If the major axis of the ellipse is vertical or horizontal, it's easy to calculate the bounding box, but what about when the ellipse is rotated?

The only way I can think of so far is to calculate all the points around the perimeter and find the max/min x and y values. It seems like there should be a simpler way.

If there's a function (in the mathematical sense) that describes an ellipse at an arbitrary angle, then I could use its derivative to find points where the slope is zero or undefined, but I can't seem to find one.

Edit: to clarify, I need the axis-aligned bounding box, i.e. it should not be rotated with the ellipse, but stay aligned with the x axis so transforming the bounding box won't work.

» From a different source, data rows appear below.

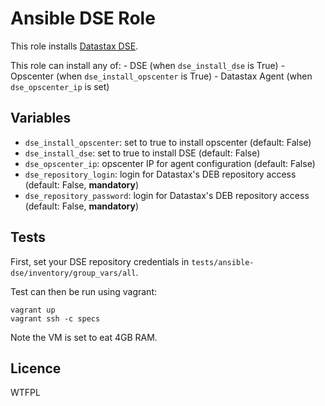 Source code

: Ansible DSE Role
================

This role installs [Datastax DSE](http://www.datastax.com/products/datastax-enterprise).

This role can install any of:
    - DSE (when `dse_install_dse` is True)
    - Opscenter (when `dse_install_opscenter` is True)
    - Datastax Agent (when `dse_opscenter_ip` is set)

Variables
---------

- `dse_install_opscenter`: set to true to install opscenter (default: False)
- `dse_install_dse`: set to true to install DSE (default: False)
- `dse_opscenter_ip`: opscenter IP for agent configuration (default: False)
- `dse_repository_login`: login for Datastax's DEB repository access (default: False, **mandatory**)
- `dse_repository_password`: login for Datastax's DEB repository access (default: False, **mandatory**)

Tests
-----

First, set your DSE repository credentials in `tests/ansible-dse/inventory/group_vars/all`.

Test can then be run using vagrant:

```
vagrant up
vagrant ssh -c specs
```

Note the VM is set to eat 4GB RAM.

Licence
-------

WTFPL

You could try using the parametrized equations for an ellipse rotated at an arbitrary angle:

x = h + a*cos(t)*cos(phi) - b*sin(t)*sin(phi)  [1]
y = k + b*sin(t)*cos(phi) + a*cos(t)*sin(phi)  [2]

...where ellipse has centre (h,k) semimajor axis a and semiminor axis b, and is rotated through angle phi.

You can then differentiate and solve for gradient = 0:

0 = dx/dt = -a*sin(t)*cos(phi) - b*cos(t)*sin(phi)

=>

tan(t) = -b*tan(phi)/a   [3]

Which should give you many solutions for t (two of which you are interested in), plug that back into [1] to get your max and min x.

Repeat for [2]:

0 = dy/dt = b*cos(t)*cos(phi) - a*sin(t)*sin(phi)

=>

tan(t) = b*cot(phi)/a  [4]

Lets try an example:

Consider an ellipse at (0,0) with a=2, b=1, rotated by PI/4:

[1] =>

x = 2*cos(t)*cos(PI/4) - sin(t)*sin(PI/4)

[3] =>

tan(t) = -tan(PI/4)/2 = -1/2

=>

t = -0.4636 + n*PI

We are interested in t = -0.4636 and t = -3.6052

So we get:

x = 2*cos(-0.4636)*cos(PI/4) - sin(-0.4636)*sin(PI/4) = 1.5811

and

x = 2*cos(-3.6052)*cos(PI/4) - sin(-3.6052)*sin(PI/4) = -1.5811

I found a simple formula at http://www.iquilezles.org/www/articles/ellipses/ellipses.htm (and ignored the z axis).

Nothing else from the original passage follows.